“The greatest triumph of the devil in the modern age is convincing people he doesn’t exist.” I don’t remember the author of that memorable quote, but it encapsulates the problem with New Agers, sophisticated secularists, and run-of-the-mill rationalists.
In the West we are well acquainted with the Christian view of evil and the devil. God created the angels before man, and they were all good. But the highest archangel, Lucifer, led a rebellion against God. He chafed under heavenly rule, because his ego and pride prohibited him from serving anyone or anything greater than himself. Lucifer was cast out, along with his followers, and after God made ‘Man,’ the entire entourage began their fight for the souls of men, women, and children on earth.
The Scientific Revolution, and the prematurely named Age of Enlightenment, supplanted this simplistic supernatural story. Prior to World War I, it seemed to many that man’s scientific and technological progress was assured, and that the old shibboleths would be swept away by the victory of reason over the irrational impulses of humans, and the childish beliefs of religions.
That faith was shattered by the bloodbath in the trenches of Verdun, although it took Auschwitz and Hiroshima to bring the faith in reason, science, and progress into serious doubt. Even so, believers in the creed of human rationality have held on, and now, under the guise of Christianity and Islam, stateless and state terror has combined in the new millennium to produce a perpetual “global war on terror.”
Few would deny the existence of evil anymore, as many did until the New Age turned out to be the same old superficial stuff. The popular notion in the ‘90’s (even after Rwanda) was that evil could be explained using conventional psychological models. You still hear it sometimes, how evil is an amorphous phenomenon in human consciousness, an impersonal force that has blind momentum. By denying intentionality however, the concept of evil loses all meaning.
Denial encompasses the existence of evil, but its nature, purposes, and agents. Atheists who react to Christian ideology, and give a superficial psychological explanation for evil, or deny the existence of its intentionality, are spiritually, intellectually, and politically surrendering the field. On the other side of the coin, it’s a remarkable feature of organized religion that it tends to produce people who serve the very thing they decry from their gilded pulpits.
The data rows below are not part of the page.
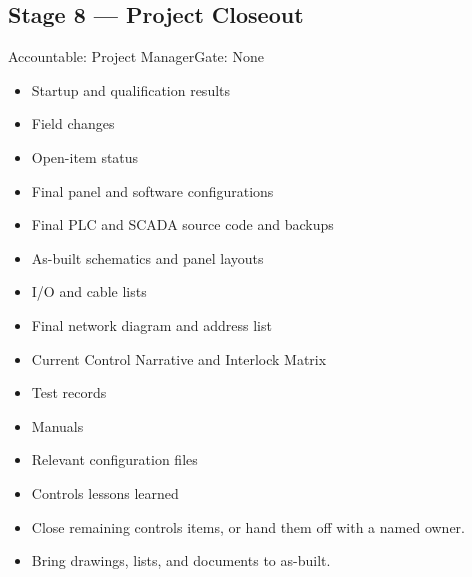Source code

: \subsection{Stage 8 --- Project Closeout}
\begin{stagecard}{Accountable: Project Manager}{Gate: None}
\tcbline
\begin{minipage}[t]{0.485\linewidth}
\begin{itemize}[leftmargin=*,itemsep=1pt,topsep=2pt]
  \item Startup and qualification results
  \item Field changes
  \item Open-item status
  \item Final panel and software configurations
\end{itemize}
\end{minipage}\hfill
\begin{minipage}[t]{0.485\linewidth}
\begin{itemize}[leftmargin=*,itemsep=1pt,topsep=2pt]
  \item Final PLC and SCADA source code and backups
  \item As-built schematics and panel layouts
  \item I/O and cable lists
  \item Final network diagram and address list
  \item Current Control Narrative and Interlock Matrix
  \item Test records
  \item Manuals
  \item Relevant configuration files
  \item Controls lessons learned
\end{itemize}
\end{minipage}
\tcbline
{}
\begin{itemize}[leftmargin=*,itemsep=1pt,topsep=2pt]
  \item Close remaining controls items, or hand them off with a named owner.
  \item Bring drawings, lists, and documents to as-built.

\end{itemize}
\end{stagecard}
So does the devil exist, and if so, what the hell is it? To take even the first step in this inquiry, it’s necessary to confront one’s primal fear of darkness. Because if evil, which in essence is collective darkness imbued with intentionality, is supernatural, the Christian view is correct. But if, as I maintain, evil is not supernatural, but a byproduct of man’s consciousness, then a deeper philosophical and psychological explanation is possible, and urgently needed. Given that humans subconsciously generate evil over the millennia, there’s no reason to fear it, as long as we are honestly admitting and facing its actuality, and our own fears and flaws.
In short, the fact that the devil is man-made does not mean that it isn’t real; it simply means Satan isn’t supernatural.
Contrary to Ayn Rand aficionados, and individualists everywhere, our consciousness is not an individualistic thing. Every person in every culture is ‘embedded’ (to use a Pentagon term for compliant and complicit journalists) in all the history came before, however new and rewritten people’s superficial script. Conversely, people who think of themselves as entities unto themselves, and live through images and ideas that are entirely fashioned in their own minds, are the most frictionless conduits for collective darkness.
Are there masterminds of darkness? Yes, but they are human things and human creations operating through willfully blind humans. Demons are weak, pathetic, miserable hairballs in consciousness, fearful only because of our own unexamined fears, and their plenitude. They prey on people’s weaknesses and flaws. But the incredible thing is, if one is genuinely and continuously learning from one’s own mistakes and failings, one turns the tables on evil, and grows stronger in the ending and understanding of darkness within oneself. Which is to say, one grows into a true individual.
The key qualities in understanding evil are humility and doubt. The devil, by whatever name, has neither. It is as certain of its rightness and righteousness as marionette politicians and millionaire preachers preaching to the dead.
There is no “battle between good and evil.” Only evil does battle. Good does not battle evil, thought it does stand against it. Good people continually learn from evil, and thereby, eventually prevail.
There’s another ending for our children to the story we were taught in the Judeo-Christian tradition. After God made all the angels, and then humans, the lowliest angel turned, aghast, to God and said, “Why did you make That?” “One day,” God responded, “That will be my greatest creation.” Wouldn’t it be a cosmic joke if that turned out to be true?